> **Problem description**:
Please return the lines of the data that contain "session".
Data excerpts Block Start
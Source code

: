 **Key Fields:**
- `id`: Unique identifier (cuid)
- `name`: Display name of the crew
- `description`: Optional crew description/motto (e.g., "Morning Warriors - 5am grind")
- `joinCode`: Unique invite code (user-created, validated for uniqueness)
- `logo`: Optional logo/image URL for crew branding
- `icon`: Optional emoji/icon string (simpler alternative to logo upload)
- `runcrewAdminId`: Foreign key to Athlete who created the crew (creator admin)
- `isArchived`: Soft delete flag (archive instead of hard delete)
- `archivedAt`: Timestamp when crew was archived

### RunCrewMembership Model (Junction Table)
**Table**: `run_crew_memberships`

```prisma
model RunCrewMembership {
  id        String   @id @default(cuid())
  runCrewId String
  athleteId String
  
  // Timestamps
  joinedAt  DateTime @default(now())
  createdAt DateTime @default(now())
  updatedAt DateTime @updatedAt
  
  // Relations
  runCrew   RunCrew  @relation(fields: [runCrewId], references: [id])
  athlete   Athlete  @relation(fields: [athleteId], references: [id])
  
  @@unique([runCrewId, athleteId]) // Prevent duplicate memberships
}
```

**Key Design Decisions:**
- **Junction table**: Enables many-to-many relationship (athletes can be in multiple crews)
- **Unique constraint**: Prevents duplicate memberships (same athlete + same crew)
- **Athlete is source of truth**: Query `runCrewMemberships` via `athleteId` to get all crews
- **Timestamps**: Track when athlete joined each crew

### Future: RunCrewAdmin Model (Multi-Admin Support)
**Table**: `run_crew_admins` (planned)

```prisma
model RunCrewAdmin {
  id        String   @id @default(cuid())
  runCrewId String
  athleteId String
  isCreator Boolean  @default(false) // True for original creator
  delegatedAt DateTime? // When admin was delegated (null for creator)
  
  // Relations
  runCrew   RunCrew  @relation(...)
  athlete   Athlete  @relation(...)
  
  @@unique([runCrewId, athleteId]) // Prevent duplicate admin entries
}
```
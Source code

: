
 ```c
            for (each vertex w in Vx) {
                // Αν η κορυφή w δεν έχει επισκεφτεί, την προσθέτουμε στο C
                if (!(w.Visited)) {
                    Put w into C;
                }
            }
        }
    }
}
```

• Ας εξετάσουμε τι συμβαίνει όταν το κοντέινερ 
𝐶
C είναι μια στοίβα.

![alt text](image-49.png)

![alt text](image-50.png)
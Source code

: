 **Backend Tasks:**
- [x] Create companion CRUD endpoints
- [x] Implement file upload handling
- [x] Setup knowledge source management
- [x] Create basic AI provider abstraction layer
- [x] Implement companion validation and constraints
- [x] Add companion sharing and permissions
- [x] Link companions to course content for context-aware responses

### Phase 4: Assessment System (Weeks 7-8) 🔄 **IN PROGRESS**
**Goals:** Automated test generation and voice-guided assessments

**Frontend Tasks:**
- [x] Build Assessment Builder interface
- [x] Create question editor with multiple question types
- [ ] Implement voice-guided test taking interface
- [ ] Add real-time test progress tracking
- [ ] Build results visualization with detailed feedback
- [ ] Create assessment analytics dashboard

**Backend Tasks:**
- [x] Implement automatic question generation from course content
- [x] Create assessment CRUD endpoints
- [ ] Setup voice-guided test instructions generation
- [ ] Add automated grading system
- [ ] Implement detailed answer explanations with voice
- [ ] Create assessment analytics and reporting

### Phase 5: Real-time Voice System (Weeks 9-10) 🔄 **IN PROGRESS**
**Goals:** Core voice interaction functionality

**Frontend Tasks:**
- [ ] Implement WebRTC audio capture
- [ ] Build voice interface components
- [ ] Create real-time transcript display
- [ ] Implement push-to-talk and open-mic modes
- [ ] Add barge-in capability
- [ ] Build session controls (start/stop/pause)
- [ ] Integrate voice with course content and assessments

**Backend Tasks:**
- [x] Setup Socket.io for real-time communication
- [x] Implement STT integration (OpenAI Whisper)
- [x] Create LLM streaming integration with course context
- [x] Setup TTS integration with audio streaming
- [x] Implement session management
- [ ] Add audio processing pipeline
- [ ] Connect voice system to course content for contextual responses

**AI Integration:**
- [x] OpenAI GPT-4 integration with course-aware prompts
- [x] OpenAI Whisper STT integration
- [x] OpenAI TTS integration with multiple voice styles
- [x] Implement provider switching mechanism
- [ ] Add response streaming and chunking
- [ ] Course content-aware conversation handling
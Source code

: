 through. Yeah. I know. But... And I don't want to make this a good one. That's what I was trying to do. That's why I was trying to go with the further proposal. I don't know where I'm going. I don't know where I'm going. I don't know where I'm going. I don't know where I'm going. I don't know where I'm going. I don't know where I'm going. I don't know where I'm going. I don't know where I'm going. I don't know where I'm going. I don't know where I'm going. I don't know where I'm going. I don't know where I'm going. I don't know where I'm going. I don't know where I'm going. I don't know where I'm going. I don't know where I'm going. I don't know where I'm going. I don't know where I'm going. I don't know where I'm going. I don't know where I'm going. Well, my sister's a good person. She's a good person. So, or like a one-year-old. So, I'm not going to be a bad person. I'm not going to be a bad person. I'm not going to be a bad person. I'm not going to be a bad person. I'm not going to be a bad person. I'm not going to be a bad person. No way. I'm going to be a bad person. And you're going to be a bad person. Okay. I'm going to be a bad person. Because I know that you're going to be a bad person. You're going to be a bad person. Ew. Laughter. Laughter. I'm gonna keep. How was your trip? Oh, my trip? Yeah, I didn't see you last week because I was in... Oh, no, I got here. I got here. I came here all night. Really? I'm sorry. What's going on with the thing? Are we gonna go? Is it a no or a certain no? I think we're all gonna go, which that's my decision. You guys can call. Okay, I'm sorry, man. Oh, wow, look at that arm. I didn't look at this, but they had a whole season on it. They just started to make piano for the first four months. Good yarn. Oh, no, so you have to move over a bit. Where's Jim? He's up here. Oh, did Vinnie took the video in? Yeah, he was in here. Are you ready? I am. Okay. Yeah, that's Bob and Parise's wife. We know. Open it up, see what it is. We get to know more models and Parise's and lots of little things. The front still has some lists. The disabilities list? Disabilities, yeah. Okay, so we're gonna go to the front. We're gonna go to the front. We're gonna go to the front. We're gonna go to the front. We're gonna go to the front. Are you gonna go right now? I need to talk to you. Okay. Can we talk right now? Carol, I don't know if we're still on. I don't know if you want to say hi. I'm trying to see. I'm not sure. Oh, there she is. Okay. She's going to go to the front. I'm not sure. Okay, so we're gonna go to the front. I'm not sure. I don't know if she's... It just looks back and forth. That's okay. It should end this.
Data excerpts Block End
> **Solution to this problem**:
- [ ] Build session controls (start/stop/pause)
- [x] Implement session management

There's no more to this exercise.